*What is required*
Exclude images; transcribe the rest of the data exactly.

*Dataset records*
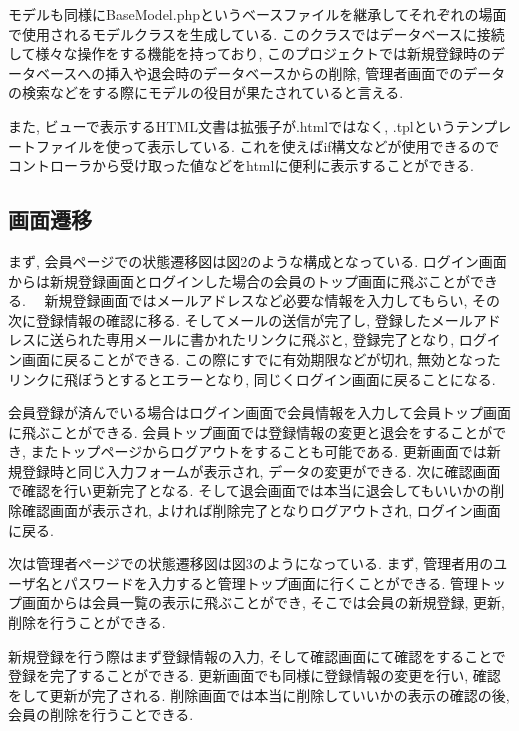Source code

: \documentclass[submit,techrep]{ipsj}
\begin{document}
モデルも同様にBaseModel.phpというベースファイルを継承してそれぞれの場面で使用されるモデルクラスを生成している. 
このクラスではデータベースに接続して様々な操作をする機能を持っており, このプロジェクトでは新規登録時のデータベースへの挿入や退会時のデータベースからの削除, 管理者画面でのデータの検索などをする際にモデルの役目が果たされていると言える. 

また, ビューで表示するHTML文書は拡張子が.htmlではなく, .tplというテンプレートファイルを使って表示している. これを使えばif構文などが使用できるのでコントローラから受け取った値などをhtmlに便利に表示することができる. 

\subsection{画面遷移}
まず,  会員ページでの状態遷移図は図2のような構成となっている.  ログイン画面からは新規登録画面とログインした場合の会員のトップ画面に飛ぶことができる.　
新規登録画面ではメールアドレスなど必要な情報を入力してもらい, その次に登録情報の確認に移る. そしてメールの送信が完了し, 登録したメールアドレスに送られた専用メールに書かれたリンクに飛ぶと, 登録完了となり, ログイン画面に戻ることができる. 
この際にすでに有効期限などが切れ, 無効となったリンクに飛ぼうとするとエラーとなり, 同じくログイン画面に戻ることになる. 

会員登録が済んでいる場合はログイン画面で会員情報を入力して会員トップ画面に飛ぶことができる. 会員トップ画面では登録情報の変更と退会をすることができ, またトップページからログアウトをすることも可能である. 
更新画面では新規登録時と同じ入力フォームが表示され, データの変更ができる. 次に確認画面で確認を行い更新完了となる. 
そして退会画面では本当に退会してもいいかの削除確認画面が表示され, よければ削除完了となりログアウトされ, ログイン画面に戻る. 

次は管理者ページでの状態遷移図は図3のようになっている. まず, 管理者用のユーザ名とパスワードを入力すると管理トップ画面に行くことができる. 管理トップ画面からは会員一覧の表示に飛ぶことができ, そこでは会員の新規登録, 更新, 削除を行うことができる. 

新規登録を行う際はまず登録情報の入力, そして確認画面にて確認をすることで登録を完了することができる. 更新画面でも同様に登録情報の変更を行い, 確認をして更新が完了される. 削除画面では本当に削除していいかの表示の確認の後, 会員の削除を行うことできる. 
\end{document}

*Your response*
Source code

: \documentclass[submit,techrep]{ipsj}
\begin{document}
モデルも同様にBaseModel.phpというベースファイルを継承してそれぞれの場面で使用されるモデルクラスを生成している. 
このクラスではデータベースに接続して様々な操作をする機能を持っており, このプロジェクトでは新規登録時のデータベースへの挿入や退会時のデータベースからの削除, 管理者画面でのデータの検索などをする際にモデルの役目が果たされていると言える. 

また, ビューで表示するHTML文書は拡張子が.htmlではなく, .tplというテンプレートファイルを使って表示している. これを使えばif構文などが使用できるのでコントローラから受け取った値などをhtmlに便利に表示することができる. 

\subsection{画面遷移}
まず,  会員ページでの状態遷移図は図2のような構成となっている.  ログイン画面からは新規登録画面とログインした場合の会員のトップ画面に飛ぶことができる.　
新規登録画面ではメールアドレスなど必要な情報を入力してもらい, その次に登録情報の確認に移る. そしてメールの送信が完了し, 登録したメールアドレスに送られた専用メールに書かれたリンクに飛ぶと, 登録完了となり, ログイン画面に戻ることができる. 
この際にすでに有効期限などが切れ, 無効となったリンクに飛ぼうとするとエラーとなり, 同じくログイン画面に戻ることになる. 

会員登録が済んでいる場合はログイン画面で会員情報を入力して会員トップ画面に飛ぶことができる. 会員トップ画面では登録情報の変更と退会をすることができ, またトップページからログアウトをすることも可能である. 
更新画面では新規登録時と同じ入力フォームが表示され, データの変更ができる. 次に確認画面で確認を行い更新完了となる. 
そして退会画面では本当に退会してもいいかの削除確認画面が表示され, よければ削除完了となりログアウトされ, ログイン画面に戻る. 

次は管理者ページでの状態遷移図は図3のようになっている. まず, 管理者用のユーザ名とパスワードを入力すると管理トップ画面に行くことができる. 管理トップ画面からは会員一覧の表示に飛ぶことができ, そこでは会員の新規登録, 更新, 削除を行うことができる. 

新規登録を行う際はまず登録情報の入力, そして確認画面にて確認をすることで登録を完了することができる. 更新画面でも同様に登録情報の変更を行い, 確認をして更新が完了される. 削除画面では本当に削除していいかの表示の確認の後, 会員の削除を行うことできる. 
\end{document}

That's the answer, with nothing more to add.